### WHAT YOU ARE ASKED TO DO
From the listing below, pull each line that includes "equation".

··· MATERIALS PROVIDED

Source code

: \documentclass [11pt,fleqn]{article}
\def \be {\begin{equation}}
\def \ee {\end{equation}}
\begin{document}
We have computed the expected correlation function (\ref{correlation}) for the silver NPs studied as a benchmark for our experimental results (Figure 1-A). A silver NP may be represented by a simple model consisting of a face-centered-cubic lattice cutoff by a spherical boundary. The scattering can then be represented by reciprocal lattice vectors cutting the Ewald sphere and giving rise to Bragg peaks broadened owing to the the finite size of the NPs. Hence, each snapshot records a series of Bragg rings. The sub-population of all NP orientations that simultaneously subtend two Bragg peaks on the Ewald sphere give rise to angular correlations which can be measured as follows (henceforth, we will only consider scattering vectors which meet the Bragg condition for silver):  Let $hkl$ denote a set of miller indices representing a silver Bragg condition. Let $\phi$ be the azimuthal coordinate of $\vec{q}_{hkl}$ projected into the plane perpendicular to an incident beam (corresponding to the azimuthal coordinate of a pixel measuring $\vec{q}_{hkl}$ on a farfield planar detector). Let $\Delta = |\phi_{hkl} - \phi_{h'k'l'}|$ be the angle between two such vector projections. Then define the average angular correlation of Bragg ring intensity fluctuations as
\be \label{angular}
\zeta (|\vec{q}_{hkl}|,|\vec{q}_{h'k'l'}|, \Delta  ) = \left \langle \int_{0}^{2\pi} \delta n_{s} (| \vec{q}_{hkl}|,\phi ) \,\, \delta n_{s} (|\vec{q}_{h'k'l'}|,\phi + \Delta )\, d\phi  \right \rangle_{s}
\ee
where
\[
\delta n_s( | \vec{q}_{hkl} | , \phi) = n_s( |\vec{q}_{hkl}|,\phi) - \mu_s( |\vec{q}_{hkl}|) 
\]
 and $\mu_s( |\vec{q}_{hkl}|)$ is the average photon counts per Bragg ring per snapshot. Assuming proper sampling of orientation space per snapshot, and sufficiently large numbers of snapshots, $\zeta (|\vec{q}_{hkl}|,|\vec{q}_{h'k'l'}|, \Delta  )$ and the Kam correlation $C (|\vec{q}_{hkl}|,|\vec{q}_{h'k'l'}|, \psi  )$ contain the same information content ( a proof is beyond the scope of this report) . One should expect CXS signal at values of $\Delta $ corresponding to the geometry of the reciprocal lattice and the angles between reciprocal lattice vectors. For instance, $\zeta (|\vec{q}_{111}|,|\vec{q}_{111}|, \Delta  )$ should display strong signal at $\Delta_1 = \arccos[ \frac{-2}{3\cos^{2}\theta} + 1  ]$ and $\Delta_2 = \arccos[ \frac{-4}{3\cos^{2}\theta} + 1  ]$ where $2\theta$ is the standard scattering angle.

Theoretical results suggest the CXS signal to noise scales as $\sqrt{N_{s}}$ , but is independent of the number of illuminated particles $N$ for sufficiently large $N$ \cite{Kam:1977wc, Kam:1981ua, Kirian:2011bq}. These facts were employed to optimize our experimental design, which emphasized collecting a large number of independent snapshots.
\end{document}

······

### ANSWER TO THE EXERCISE
\def \be {\begin{equation}}
\def \ee {\end{equation}}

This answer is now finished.